The production actually burned the interior house set within the soundstage. Older DNA units were called upon for the fire duty because of the damaging effects of the fire gags. Firebars were also used for the scene. "I had to light the first part of the scene with some lighting units at very low levels," the cameraman relates. "At some point, the flames started coming up, and when we went for the full power of the fire inside the house, we had to take away the ceilings and lose most of those lights so the smoke and fumes could escape. After every take, we had to wait half an hour to clean the air in the stage again. The problem with that was that I was pushing two stops, so the ratio between the color of the flames and the faces was becoming a little critical. I didn’t want the fire to go white. I found out by testing that if I shot between T4.5 and T5.6 in the interior, I could control and see some detail in the flames. On a couple of occasions, I still had to keep some of my DNA lights burning on the faces so they wouldn’t go too dark."

As the FBI arrives, the house, whose exterior was built at Disney Ranch, explodes into flames. "Conrad Palmisano, the second-unit director and stunt coordinator, and Duane Manwiller set up eight to 10 cameras to photograph the big bang," Spinotti recalls. "I had to manage the T-stops on all the camera setups, depending upon how much fire they had in the frame, so I could still see the flames at that high exposure. Five or six police cars drive into the front garden of the house, and we had a very wide shot on a Titan crane that started on the cars and went with them. On the opening shot, which is looking down at a car driving down the road, I had a couple of narrow-spot Par bars out of frame on a swinging stand so we could flash them around to enhance the headlights of the police cars. I had the surroundings behind the house lit with a number of 24-light Dinos corrected with 1/2 CTS and set up to provide a flickering chase on a dimmer. We placed those lights as an arch behind the house. I didn’t want any moonlight or crosslight; the only other artificial lights were the headlights and the blue-and-red [police] lights."

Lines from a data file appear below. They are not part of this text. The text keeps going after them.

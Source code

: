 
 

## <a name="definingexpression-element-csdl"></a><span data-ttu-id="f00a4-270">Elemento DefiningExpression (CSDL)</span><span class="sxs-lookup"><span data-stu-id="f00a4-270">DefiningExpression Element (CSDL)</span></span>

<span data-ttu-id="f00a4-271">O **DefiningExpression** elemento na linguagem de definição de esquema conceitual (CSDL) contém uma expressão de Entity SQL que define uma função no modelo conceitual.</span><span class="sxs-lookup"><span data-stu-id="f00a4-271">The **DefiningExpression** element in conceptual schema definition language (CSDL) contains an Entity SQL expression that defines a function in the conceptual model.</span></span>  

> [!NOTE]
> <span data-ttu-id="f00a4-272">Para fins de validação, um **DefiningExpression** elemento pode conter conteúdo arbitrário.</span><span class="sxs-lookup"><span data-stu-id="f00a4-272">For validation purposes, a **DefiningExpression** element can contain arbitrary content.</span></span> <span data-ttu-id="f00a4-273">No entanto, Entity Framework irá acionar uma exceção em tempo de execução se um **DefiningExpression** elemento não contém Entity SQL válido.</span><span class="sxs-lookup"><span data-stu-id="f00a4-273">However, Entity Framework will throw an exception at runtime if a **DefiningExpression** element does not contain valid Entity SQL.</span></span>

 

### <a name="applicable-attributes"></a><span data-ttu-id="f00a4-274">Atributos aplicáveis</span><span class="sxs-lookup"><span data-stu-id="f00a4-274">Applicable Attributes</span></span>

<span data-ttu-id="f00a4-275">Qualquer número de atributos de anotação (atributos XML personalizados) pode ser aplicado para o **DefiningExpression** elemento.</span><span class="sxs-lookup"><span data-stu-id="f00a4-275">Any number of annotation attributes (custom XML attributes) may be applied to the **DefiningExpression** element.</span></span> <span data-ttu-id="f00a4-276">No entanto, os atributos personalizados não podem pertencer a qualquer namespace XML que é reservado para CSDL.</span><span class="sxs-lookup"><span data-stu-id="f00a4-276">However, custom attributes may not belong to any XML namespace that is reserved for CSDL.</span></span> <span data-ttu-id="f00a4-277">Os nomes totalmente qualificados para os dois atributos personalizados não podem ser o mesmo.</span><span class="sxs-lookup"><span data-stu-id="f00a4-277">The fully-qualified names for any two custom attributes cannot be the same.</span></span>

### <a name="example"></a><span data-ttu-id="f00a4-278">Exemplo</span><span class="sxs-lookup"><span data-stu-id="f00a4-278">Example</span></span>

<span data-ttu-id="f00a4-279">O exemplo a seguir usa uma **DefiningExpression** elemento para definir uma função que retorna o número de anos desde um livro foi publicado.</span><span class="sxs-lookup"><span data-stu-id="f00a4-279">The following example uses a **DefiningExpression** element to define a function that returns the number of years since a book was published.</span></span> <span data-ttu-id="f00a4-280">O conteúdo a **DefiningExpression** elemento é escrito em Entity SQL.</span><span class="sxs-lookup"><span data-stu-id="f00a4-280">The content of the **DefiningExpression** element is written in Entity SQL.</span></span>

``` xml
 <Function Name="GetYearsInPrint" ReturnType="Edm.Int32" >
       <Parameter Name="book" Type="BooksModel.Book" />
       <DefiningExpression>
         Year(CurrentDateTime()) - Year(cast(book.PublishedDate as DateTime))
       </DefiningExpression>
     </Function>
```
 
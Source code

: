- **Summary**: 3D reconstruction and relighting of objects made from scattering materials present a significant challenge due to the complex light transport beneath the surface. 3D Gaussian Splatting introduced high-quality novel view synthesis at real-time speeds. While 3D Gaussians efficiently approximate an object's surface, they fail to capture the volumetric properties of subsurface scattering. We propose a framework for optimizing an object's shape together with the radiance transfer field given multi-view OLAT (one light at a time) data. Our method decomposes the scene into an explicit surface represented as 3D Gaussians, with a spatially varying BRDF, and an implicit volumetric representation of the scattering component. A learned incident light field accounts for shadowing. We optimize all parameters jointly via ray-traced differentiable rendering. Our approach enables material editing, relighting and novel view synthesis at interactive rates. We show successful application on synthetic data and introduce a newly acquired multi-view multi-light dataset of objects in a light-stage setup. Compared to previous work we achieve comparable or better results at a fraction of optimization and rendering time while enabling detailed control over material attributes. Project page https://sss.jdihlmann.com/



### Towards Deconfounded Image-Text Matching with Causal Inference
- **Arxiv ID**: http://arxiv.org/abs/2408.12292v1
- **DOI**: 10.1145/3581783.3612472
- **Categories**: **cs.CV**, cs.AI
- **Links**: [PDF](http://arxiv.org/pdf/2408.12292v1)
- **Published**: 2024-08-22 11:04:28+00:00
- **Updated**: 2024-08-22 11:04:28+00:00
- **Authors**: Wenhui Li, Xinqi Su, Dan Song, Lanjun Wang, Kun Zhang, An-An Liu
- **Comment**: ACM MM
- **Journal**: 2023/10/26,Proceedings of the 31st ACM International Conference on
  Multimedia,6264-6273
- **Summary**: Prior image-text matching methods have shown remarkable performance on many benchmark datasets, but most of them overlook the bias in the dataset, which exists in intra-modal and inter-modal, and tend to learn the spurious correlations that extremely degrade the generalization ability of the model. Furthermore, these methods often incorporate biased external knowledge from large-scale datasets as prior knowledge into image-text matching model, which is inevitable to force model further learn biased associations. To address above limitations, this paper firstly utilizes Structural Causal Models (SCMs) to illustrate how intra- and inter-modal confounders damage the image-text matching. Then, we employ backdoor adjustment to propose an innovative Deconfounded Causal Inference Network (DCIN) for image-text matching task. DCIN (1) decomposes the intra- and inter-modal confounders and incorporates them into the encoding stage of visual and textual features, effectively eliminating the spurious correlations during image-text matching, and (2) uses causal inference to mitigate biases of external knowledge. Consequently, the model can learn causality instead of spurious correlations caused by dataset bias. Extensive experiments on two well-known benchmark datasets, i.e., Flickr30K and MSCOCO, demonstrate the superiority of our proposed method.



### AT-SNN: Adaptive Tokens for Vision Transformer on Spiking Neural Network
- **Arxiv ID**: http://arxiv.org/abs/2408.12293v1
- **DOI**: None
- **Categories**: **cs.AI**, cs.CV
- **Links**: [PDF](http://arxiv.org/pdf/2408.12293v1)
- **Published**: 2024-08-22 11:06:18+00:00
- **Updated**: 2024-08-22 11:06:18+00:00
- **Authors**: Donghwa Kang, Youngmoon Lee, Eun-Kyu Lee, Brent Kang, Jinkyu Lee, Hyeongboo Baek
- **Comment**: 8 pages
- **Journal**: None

Like Monet, who would view the Rouen Cathedral in the early morning light, commit it to canvas and then paint the same façade at dusk, Spinotti feels as if he has created a new palette for a familiar subject. "In my opinion, every movie speaks a different language," he rationalizes. "This language develops through all of the decisions made from the first word on the script to the answer print." With a laugh, he adds a sage piece of advice: "The trick is to find this language sooner rather than later."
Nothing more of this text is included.